Abstract

This finely textured book offers fresh and fascinating perspectives on the development of science in the early modern period. In five substantial chapters Avner Ben-Zaken indicates the extent of, and thereby establishes the importance of, cross-cultural exchanges between Christians and Muslims. Chapter one focuses on Taqī al-Dīn, who has been characterized as “the Tycho Brahe of the Ottoman Empire” (p. 9). Countering earlier claims of Taqī's purely Muslim provenance, the author shows that he gained expertise in astronomy from Christian and Jewish thinkers, at first in Italy and subsequently from a captured Italian Jewish astronomer.

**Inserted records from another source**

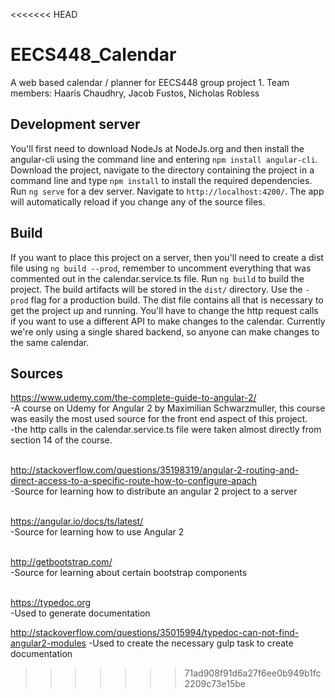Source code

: <<<<<<< HEAD
# EECS448_Calendar
A web based calendar / planner for EECS448 group project 1.
Team members: Haaris Chaudhry, Jacob Fustos, Nicholas Robless


## Development server
You'll first need to download NodeJs at NodeJs.org and then install the angular-cli using the command line and entering `npm install angular-cli`.
Download the project, navigate to the directory containing the project in a command line and type `npm install` to install the required dependencies.
Run `ng serve` for a dev server. Navigate to `http://localhost:4200/`. The app will automatically reload if you change any of the source files.

## Build

If you want to place this project on a server, then you'll need to create a dist file using `ng build --prod`, remember to uncomment everything that was commented out in the calendar.service.ts file.
Run `ng build` to build the project. The build artifacts will be stored in the `dist/` directory. Use the `-prod` flag for a production build.
The dist file contains all that is necessary to get the project up and running.  You'll have to change the http request calls if you want to use a different API to make changes to the calendar.  Currently
we're only using a single shared backend, so anyone can make changes to the same calendar.

## Sources
https://www.udemy.com/the-complete-guide-to-angular-2/ <br />
-A course on Udemy for Angular 2 by Maximilian Schwarzmuller, this course was easily the most used source for the front end aspect of this project. <br />
-the http calls in the calendar.service.ts file were taken almost directly from section 14 of the course.<br />
<br />

http://stackoverflow.com/questions/35198319/angular-2-routing-and-direct-access-to-a-specific-route-how-to-configure-apach <br />
-Source for learning how to distribute an angular 2 project to a server <br />
<br />
 
https://angular.io/docs/ts/latest/ <br />
-Source for learning how to use Angular 2 <br/>
<br />

http://getbootstrap.com/ <br />
-Source for learning about certain bootstrap components <br />
<br />

https://typedoc.org <br />
-Used to generate documentation

http://stackoverflow.com/questions/35015994/typedoc-can-not-find-angular2-modules
-Used to create the necessary gulp task to create documentation





>>>>>>> 71ad908f91d6a27f6ee0b949b1fc2209c73e15be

While showing the importance of the capture and exchange of prisoners between the West and the Ottoman Empire, this chapter also offers a very useful discussion of the role of apocalypticism in the encouragement of astronomy by kings and emperors (East and West). Chapter two offers a new perspective on the Galileo affair, showing how attempts to find lost Holy Scriptures (in particular an early version of the Book of Job) were motivated by desires to vindicate Galileo through a scriptural endorsement of heliocentrism. The Galileo affair, therefore, “generated travels for the purposes of collecting ancient manuscripts of ‘lost scriptures’” (p. 75). This broad theme is continued in chapter three in a discussion of Joseph Solomon Delmedigo, a Jewish student of Galileo who collected ancient Jewish manuscripts with a view to confirming Copernicanism.